• TASK BRIEF
Of the entries below, return exactly those lines that fall between the one containing "## How to play" and the one containing "- I have deployed", the two end lines included.

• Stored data
--- START ---
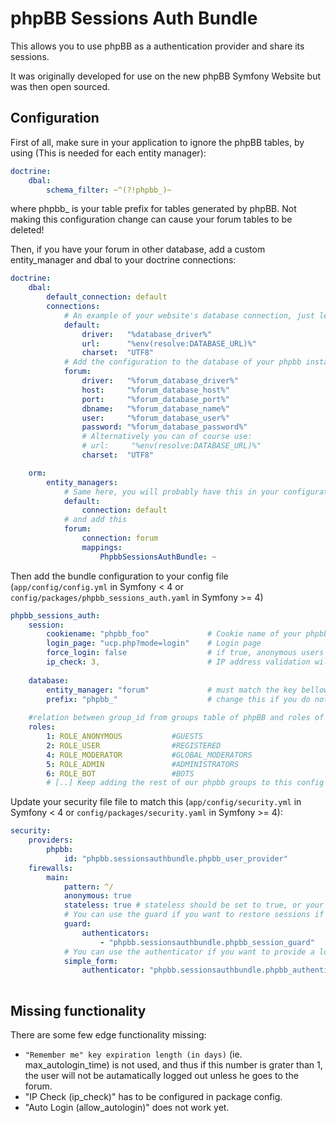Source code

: # phpBB Sessions Auth Bundle

This allows you to use phpBB as a authentication provider and share its sessions.

It was originally developed for use on the new phpBB Symfony Website but was then open sourced.


## Configuration

First of all, make sure in your application to ignore the phpBB tables, by using (This is needed for each entity manager):

```yaml
doctrine:
    dbal:
        schema_filter: ~^(?!phpbb_)~
```        
where phpbb_ is your table prefix for tables generated by phpBB. Not making this configuration change can cause your forum tables to be deleted!

Then, if you have your forum in other database, add a custom entity_manager and dbal to your doctrine connections:
```yaml
doctrine:
    dbal:
        default_connection: default
        connections:
            # An example of your website's database connection, just leave it as it is right now
            default: 
                driver:   "%database_driver%"
                url:      "%env(resolve:DATABASE_URL)%"
                charset:  "UTF8"
            # Add the configuration to the database of your phpbb instance
            forum:
                driver:   "%forum_database_driver%"
                host:     "%forum_database_host%"
                port:     "%forum_database_port%"
                dbname:   "%forum_database_name%"
                user:     "%forum_database_user%"
                password: "%forum_database_password%"
                # Alternatively you can of course use: 
                # url:     "%env(resolve:DATABASE_URL)%"
                charset:  "UTF8"

    orm:
        entity_managers:
            # Same here, you will probably have this in your configuration
            default: 
                connection: default
            # and add this
            forum:
                connection: forum
                mappings:
                    PhpbbSessionsAuthBundle: ~
```

Then add the bundle configuration to your config file (`app/config/config.yml` in Symfony < 4 or `config/packages/phpbb_sessions_auth.yaml` in Symfony >= 4)
```yaml
phpbb_sessions_auth:
    session:
        cookiename: "phpbb_foo"             # Cookie name of your phpbb instance
        login_page: "ucp.php?mode=login"    # Login page
        force_login: false                  # if true, anonymous users will be redirected to the login page
        ip_check: 3,                        # IP address validation will check this amount of digits
    
    database:
        entity_manager: "forum"             # must match the key bellow doctrine.orm.entity_managers
        prefix: "phpbb_"                    # change this if you do not use the default "phpbb_" prefix
    
    #relation between group_id from groups table of phpBB and roles of your application
    roles:                                  
        1: ROLE_ANONYMOUS           #GUESTS
        2: ROLE_USER                #REGISTERED
        4: ROLE_MODERATOR           #GLOBAL_MODERATORS
        5: ROLE_ADMIN               #ADMINISTRATORS
        6: ROLE_BOT                 #BOTS
        # [..] Keep adding the rest of our phpbb groups to this config
```

Update your security file file to match this  (`app/config/security.yml` in Symfony < 4 or `config/packages/security.yaml` in Symfony >= 4):
```yaml
security:
    providers:
        phpbb:
            id: "phpbb.sessionsauthbundle.phpbb_user_provider"
    firewalls:
        main:
            pattern: ^/
            anonymous: true
            stateless: true # stateless should be set to true, or your symfony user may be stored in the session even if you logged out from the phpbb instance
            # You can use the guard if you want to restore sessions if a cookie is set
            guard:
                authenticators:
                    - "phpbb.sessionsauthbundle.phpbb_session_guard"
            # You can use the authenticator if you want to provide a login form to your project, it will update the phpbb_sessions table and the cookie
            simple_form:
                authenticator: "phpbb.sessionsauthbundle.phpbb_authenticator"
                            
```

## Missing functionality

There are some few edge functionality missing:

  * `"Remember me" key expiration length (in days)` (ie. max_autologin_time) is not used, and thus if this number is grater than 1, the user will not be autamatically logged out unless he goes to the forum.
  * "IP Check (ip_check)" has to be configured in package config. 
  * "Auto Login (allow_autologin)" does not work yet.
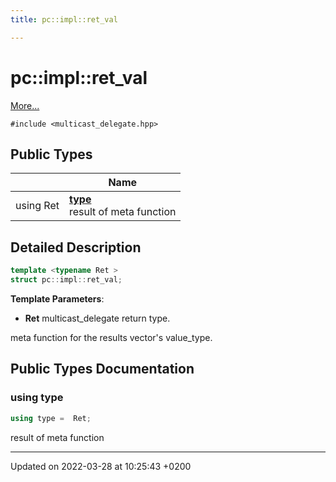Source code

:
 ```yaml
---
title: pc::impl::ret_val

---
```


# pc::impl::ret_val



 [More...](#detailed-description)


`#include <multicast_delegate.hpp>`

## Public Types

|                | Name           |
| -------------- | -------------- |
| using Ret | **[type](structpc_1_1impl_1_1ret__val.md#using-type)** <br>result of meta function  |

## Detailed Description

```cpp
template <typename Ret >
struct pc::impl::ret_val;
```


**Template Parameters**: 

  * **Ret** multicast_delegate return type. 


meta function for the results vector's value_type. 

## Public Types Documentation

### using type

```cpp
using type =  Ret;
```

result of meta function 

-------------------------------

Updated on 2022-03-28 at 10:25:43 +0200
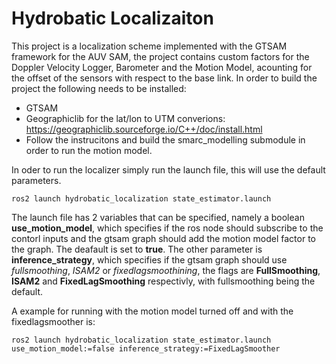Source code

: # Hydrobatic Localizaiton
This project is a localization scheme implemented with the GTSAM framework for the AUV SAM, the project contains custom factors for the Doppler Velocity Logger, Barometer and the Motion Model, acounting for the offset of the sensors with respect to the base link. In order to build the project the following needs to be installed:
* GTSAM
* Geographiclib for the lat/lon to UTM converions: https://geographiclib.sourceforge.io/C++/doc/install.html
* Follow the instrucitons and build the smarc_modelling submodule in order to run the motion model.

In oder to run the localizer simply run the launch file, this will use the default parameters.
```
ros2 launch hydrobatic_localization state_estimator.launch 
```
The launch file has 2 variables that can be specified, namely a boolean **use_motion_model**, which specifies if the ros node should subscribe to the contorl inputs and the gtsam graph should add the motion model factor to the graph. The deafault is set to **true**. The other parameter is **inference_strategy**, which specifies if the gtsam graph should use *fullsmoothing*, *ISAM2* or *fixedlagsmoothining*, the flags are **FullSmoothing**, **ISAM2** and **FixedLagSmoothing** respectivly, with fullsmoothing being the default.

A example for running with the motion model turned off and with the fixedlagsmoother is:
```
ros2 launch hydrobatic_localization state_estimator.launch use_motion_model:=false inference_strategy:=FixedLagSmoother

```
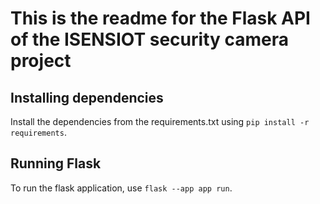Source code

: # This is the readme for the Flask API of the ISENSIOT security camera project

## Installing dependencies
Install the dependencies from the requirements.txt using ```pip install -r requirements```. 

## Running Flask
To run the flask application, use ```flask --app app run```.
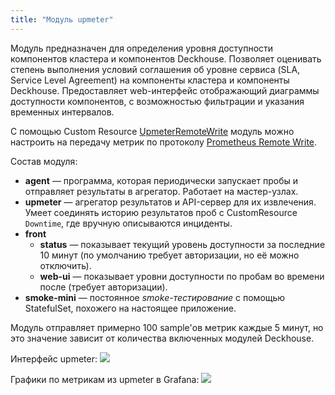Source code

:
 ```yaml
---
title: "Модуль upmeter"
---
```


Модуль предназначен для определения уровня доступности компонентов кластера и компонентов Deckhouse. Позволяет оценивать степень выполнения условий соглашения об уровне сервиса (SLA, Service Level Agreement) на компоненты кластера и компоненты Deckhouse. Предоставляет web-интерфейс отображающий диаграммы доступности компонентов, с возможностью фильтрации и указания временных интервалов.

С помощью Custom Resource [UpmeterRemoteWrite](cr.html#upmeterremotewrite) модуль можно настроить на передачу метрик по протоколу [Prometheus Remote Write](https://docs.sysdig.com/en/docs/installation/prometheus-remote-write/).

Состав модуля:
- **agent** — программа, которая периодически запускает пробы и отправляет результаты в агрегатор. Работает на мастер-узлах.
- **upmeter** — агрегатор результатов и API-сервер для их извлечения. Умеет соединять историю результатов проб с CustomResource `Downtime`, где вручную описываются инциденты.
- **front**
  - **status** — показывает текущий уровень доступности за последние 10 минут (по умолчанию требует авторизации, но её можно отключить).
  - **web-ui** — показывает уровни доступности по пробам во времени после (требует авторизации).
- **smoke-mini** — постоянное *smoke-тестирование* с помощью StatefulSet, похожего на настоящее приложение.

Модуль отправляет примерно 100 sample'ов метрик каждые 5 минут, но это значение зависит от количества включенных модулей Deckhouse. 

Интерфейс upmeter:
![](../../images/500-upmeter/image1.png)

Графики по метрикам из upmeter в Grafana:
![](../../images/500-upmeter/image2.png)
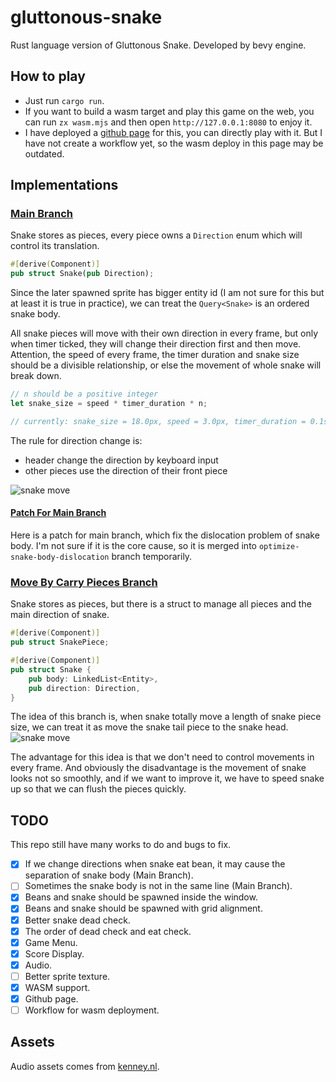 # gluttonous-snake

Rust language version of Gluttonous Snake. Developed by bevy engine.

## How to play

- Just run `cargo run`.
- If you want to build a wasm target and play this game on the web, you can run `zx wasm.mjs` and then open `http://127.0.0.1:8080` to enjoy it.
- I have deployed a [github page](https://sasakiyori.github.io/gluttonous-snake/) for this, you can directly play with it. But I have not create a workflow yet, so the wasm deploy in this page may be outdated.


## Implementations

### [Main Branch](https://github.com/sasakiyori/gluttonous-snake/tree/main)

Snake stores as pieces, every piece owns a `Direction` enum which will control its translation.

```rust
#[derive(Component)]
pub struct Snake(pub Direction);
```

Since the later spawned sprite has bigger entity id (I am not sure for this but at least it is true in practice), we can treat the `Query<Snake>` is an ordered snake body.  

All snake pieces will move with their own direction in every frame, but only when timer ticked, they will change their direction first and then move. Attention, the speed of every frame, the timer duration and snake size should be a divisible relationship, or else the movement of whole snake will break down.

```rust
// n should be a positive integer
let snake_size = speed * timer_duration * n;

// currently: snake_size = 18.0px, speed = 3.0px, timer_duration = 0.1s, frame = 1/60 s
```

The rule for direction change is:  

- header change the direction by keyboard input
- other pieces use the direction of their front piece

![snake move](doc/m1.png)

#### [Patch For Main Branch](https://github.com/sasakiyori/gluttonous-snake/tree/optimize-snake-body-dislocation)

Here is a patch for main branch, which fix the dislocation problem of snake body. I'm not sure if it is the core cause, so it is merged into `optimize-snake-body-dislocation` branch temporarily.


### [Move By Carry Pieces Branch](https://github.com/sasakiyori/gluttonous-snake/tree/move_by_carry_pieces)

Snake stores as pieces, but there is a struct to manage all pieces and the main direction of snake.

```rust
#[derive(Component)]
pub struct SnakePiece;

#[derive(Component)]
pub struct Snake {
    pub body: LinkedList<Entity>,
    pub direction: Direction,
}
```

The idea of this branch is, when snake totally move a length of snake piece size, we can treat it as move the snake tail piece to the snake head.  
![snake move](doc/m2.png)

The advantage for this idea is that we don't need to control movements in every frame. And obviously the disadvantage is the movement of snake looks not so smoothly, and if we want to improve it, we have to speed snake up so that we can flush the pieces quickly.

## TODO

This repo still have many works to do and bugs to fix.

- [x] If we change directions when snake eat bean, it may cause the separation of snake body (Main Branch).
- [ ] Sometimes the snake body is not in the same line (Main Branch).
- [x] Beans and snake should be spawned inside the window.
- [x] Beans and snake should be spawned with grid alignment.
- [x] Better snake dead check.
- [x] The order of dead check and eat check.
- [x] Game Menu.
- [x] Score Display.
- [x] Audio.
- [ ] Better sprite texture.
- [x] WASM support.
- [x] Github page.
- [ ] Workflow for wasm deployment.

## Assets

Audio assets comes from [kenney.nl](https://www.kenney.nl/assets/impact-sounds).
--- END ---
• EXERCISE ANSWER
## How to play

- Just run `cargo run`.
- If you want to build a wasm target and play this game on the web, you can run `zx wasm.mjs` and then open `http://127.0.0.1:8080` to enjoy it.
- I have deployed a [github page](https://sasakiyori.github.io/gluttonous-snake/) for this, you can directly play with it. But I have not create a workflow yet, so the wasm deploy in this page may be outdated.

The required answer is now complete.